* **Your goal**:
Every line of the records below from the line with "Thus you see" up to and including the line with "cannot get over" must be reproduced exactly, and no line outside that range.

(Dataset excerpts)
++++++
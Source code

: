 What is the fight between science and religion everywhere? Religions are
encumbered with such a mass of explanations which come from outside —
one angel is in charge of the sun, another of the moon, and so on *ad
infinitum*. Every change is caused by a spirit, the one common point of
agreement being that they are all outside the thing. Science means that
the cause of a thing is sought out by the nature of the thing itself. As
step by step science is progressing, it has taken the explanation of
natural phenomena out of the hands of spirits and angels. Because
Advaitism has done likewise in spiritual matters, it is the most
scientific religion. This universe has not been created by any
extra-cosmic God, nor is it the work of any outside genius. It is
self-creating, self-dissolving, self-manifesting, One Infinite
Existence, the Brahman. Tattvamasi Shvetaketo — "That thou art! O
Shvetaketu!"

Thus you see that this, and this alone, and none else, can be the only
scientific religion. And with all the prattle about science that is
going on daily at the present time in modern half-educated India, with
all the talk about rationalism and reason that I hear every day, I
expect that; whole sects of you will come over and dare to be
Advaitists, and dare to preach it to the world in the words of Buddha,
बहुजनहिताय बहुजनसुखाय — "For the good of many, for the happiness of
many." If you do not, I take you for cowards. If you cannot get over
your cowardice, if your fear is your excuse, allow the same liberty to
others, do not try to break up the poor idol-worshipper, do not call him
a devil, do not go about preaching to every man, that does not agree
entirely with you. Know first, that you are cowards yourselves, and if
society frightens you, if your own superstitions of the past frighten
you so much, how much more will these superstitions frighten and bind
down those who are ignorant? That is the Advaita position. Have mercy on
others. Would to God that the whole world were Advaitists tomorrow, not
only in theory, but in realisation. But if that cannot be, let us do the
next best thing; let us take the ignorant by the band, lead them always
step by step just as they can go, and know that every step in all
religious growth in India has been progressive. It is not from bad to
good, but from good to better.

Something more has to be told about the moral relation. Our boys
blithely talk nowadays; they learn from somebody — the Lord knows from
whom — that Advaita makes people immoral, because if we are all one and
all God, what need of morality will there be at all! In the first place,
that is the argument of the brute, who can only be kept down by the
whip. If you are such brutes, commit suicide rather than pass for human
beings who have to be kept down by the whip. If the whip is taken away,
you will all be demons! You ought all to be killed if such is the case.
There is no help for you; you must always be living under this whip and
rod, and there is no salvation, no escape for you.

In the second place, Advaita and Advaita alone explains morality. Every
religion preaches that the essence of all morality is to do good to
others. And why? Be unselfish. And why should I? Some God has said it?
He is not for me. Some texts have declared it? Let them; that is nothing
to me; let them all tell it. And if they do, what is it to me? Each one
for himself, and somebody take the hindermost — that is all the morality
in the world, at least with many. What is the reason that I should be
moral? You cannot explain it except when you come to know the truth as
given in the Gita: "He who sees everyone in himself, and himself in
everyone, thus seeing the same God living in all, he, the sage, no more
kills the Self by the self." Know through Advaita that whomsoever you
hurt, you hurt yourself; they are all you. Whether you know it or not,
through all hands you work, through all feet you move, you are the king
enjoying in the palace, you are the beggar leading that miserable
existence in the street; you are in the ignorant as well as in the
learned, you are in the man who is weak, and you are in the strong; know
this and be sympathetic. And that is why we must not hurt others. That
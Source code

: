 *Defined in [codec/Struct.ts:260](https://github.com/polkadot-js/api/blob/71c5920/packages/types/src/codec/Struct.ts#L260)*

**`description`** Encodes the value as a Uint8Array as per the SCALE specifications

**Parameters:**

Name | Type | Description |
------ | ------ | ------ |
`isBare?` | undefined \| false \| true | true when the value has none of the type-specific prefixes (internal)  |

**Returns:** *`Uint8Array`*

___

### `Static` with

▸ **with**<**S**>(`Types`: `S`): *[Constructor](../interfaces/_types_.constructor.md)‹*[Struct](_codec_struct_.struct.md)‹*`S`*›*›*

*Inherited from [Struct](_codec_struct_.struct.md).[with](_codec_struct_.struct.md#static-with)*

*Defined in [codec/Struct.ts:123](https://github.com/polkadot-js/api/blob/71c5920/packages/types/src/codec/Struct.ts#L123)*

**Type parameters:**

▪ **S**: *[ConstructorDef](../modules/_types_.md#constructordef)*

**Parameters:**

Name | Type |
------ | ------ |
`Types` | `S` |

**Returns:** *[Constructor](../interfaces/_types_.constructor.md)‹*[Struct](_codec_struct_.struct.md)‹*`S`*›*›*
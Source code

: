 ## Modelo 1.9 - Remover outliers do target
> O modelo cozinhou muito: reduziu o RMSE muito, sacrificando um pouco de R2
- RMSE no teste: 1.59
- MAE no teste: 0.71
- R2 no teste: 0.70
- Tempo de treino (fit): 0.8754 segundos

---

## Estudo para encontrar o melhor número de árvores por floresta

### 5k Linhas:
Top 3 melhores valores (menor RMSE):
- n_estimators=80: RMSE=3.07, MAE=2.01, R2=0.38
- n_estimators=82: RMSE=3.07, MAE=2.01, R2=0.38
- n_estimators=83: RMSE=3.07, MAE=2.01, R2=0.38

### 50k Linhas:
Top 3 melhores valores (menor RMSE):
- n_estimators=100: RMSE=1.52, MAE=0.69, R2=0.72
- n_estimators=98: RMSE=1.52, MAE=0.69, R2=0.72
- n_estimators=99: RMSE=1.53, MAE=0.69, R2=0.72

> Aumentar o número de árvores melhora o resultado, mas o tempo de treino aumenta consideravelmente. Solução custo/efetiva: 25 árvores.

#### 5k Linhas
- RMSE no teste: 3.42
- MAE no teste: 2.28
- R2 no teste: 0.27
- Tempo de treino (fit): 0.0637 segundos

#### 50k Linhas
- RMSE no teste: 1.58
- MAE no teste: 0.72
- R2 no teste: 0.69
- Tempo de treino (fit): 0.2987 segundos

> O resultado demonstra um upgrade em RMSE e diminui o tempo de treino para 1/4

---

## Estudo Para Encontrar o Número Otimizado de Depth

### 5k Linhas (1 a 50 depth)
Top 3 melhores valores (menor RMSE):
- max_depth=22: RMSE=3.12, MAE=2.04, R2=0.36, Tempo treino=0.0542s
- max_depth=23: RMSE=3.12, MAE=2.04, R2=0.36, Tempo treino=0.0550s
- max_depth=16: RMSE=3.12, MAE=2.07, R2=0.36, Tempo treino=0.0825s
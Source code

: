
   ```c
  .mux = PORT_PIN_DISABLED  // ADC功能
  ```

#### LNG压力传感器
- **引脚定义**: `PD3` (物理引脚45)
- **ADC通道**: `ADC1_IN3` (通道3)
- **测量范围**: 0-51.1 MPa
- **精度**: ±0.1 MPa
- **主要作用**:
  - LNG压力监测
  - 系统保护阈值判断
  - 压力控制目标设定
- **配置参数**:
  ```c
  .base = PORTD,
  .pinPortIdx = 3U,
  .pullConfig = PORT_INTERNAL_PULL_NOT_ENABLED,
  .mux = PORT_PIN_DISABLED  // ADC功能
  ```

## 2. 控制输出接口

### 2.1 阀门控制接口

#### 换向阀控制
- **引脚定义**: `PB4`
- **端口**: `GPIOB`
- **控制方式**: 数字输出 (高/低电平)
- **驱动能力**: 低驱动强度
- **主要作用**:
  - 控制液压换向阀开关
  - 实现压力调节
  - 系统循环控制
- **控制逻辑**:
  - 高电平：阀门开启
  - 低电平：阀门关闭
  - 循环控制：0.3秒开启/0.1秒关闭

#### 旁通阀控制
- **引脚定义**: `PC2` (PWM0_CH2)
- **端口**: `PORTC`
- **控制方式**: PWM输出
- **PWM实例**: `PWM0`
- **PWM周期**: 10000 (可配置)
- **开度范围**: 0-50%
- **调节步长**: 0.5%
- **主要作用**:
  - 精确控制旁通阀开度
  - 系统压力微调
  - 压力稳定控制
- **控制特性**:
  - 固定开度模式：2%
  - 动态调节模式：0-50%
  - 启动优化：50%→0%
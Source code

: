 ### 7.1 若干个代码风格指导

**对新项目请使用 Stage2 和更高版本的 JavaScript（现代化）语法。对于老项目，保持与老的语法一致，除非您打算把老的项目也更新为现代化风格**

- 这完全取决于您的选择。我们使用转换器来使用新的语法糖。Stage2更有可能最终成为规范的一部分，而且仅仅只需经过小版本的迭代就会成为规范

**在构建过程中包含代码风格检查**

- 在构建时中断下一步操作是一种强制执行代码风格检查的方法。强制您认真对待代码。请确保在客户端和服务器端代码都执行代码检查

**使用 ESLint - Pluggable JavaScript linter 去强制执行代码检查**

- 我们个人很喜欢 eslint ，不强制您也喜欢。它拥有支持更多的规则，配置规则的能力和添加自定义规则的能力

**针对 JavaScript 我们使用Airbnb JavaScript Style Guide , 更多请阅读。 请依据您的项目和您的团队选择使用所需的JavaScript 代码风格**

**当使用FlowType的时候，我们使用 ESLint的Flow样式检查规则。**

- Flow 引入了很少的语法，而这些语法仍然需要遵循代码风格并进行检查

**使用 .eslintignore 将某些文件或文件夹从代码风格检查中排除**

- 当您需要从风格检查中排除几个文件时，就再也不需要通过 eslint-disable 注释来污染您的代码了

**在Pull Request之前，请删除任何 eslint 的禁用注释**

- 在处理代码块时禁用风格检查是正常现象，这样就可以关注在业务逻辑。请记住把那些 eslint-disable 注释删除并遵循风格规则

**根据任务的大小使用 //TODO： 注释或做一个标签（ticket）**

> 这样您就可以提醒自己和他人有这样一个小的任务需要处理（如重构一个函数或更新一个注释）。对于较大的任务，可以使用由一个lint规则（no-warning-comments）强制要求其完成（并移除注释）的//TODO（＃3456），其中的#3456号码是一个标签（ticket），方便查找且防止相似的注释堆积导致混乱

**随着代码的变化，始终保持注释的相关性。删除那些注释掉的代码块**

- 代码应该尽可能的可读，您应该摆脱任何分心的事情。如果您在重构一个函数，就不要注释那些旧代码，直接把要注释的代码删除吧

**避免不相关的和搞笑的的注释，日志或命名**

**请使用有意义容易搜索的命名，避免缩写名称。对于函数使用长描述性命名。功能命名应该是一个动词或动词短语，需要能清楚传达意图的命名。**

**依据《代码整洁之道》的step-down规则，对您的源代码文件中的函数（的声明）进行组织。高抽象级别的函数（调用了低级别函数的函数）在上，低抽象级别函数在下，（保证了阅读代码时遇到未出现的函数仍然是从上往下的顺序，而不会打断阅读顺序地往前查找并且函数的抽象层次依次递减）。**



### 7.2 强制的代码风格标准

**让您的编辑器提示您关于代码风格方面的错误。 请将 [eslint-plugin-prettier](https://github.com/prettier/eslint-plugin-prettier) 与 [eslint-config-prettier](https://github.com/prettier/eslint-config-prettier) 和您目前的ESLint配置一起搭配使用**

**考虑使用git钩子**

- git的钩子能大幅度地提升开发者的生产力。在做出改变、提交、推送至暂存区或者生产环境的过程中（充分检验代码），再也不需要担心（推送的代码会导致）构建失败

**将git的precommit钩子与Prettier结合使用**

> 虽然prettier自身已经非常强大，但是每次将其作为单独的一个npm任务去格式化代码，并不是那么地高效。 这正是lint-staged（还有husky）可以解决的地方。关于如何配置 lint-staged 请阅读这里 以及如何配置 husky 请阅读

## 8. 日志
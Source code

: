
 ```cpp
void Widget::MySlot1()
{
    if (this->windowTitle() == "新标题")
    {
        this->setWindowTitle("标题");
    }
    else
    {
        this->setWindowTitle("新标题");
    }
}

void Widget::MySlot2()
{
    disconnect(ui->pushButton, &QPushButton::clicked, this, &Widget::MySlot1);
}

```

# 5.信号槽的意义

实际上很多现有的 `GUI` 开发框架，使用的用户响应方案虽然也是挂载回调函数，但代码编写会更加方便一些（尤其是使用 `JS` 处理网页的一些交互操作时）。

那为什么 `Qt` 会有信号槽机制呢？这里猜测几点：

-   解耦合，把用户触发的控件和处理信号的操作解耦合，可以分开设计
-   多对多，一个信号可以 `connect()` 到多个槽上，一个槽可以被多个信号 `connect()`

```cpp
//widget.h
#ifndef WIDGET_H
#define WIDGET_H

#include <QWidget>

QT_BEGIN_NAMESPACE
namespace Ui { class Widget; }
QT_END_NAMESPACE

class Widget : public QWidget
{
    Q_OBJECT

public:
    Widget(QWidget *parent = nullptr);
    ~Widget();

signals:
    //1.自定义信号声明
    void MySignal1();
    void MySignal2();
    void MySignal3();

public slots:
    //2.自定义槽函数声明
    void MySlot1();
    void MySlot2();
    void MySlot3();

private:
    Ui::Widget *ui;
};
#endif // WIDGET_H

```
++++++
* **Exercise answer**:
Thus you see that this, and this alone, and none else, can be the only
scientific religion. And with all the prattle about science that is
going on daily at the present time in modern half-educated India, with
all the talk about rationalism and reason that I hear every day, I
expect that; whole sects of you will come over and dare to be
Advaitists, and dare to preach it to the world in the words of Buddha,
बहुजनहिताय बहुजनसुखाय — "For the good of many, for the happiness of
many." If you do not, I take you for cowards. If you cannot get over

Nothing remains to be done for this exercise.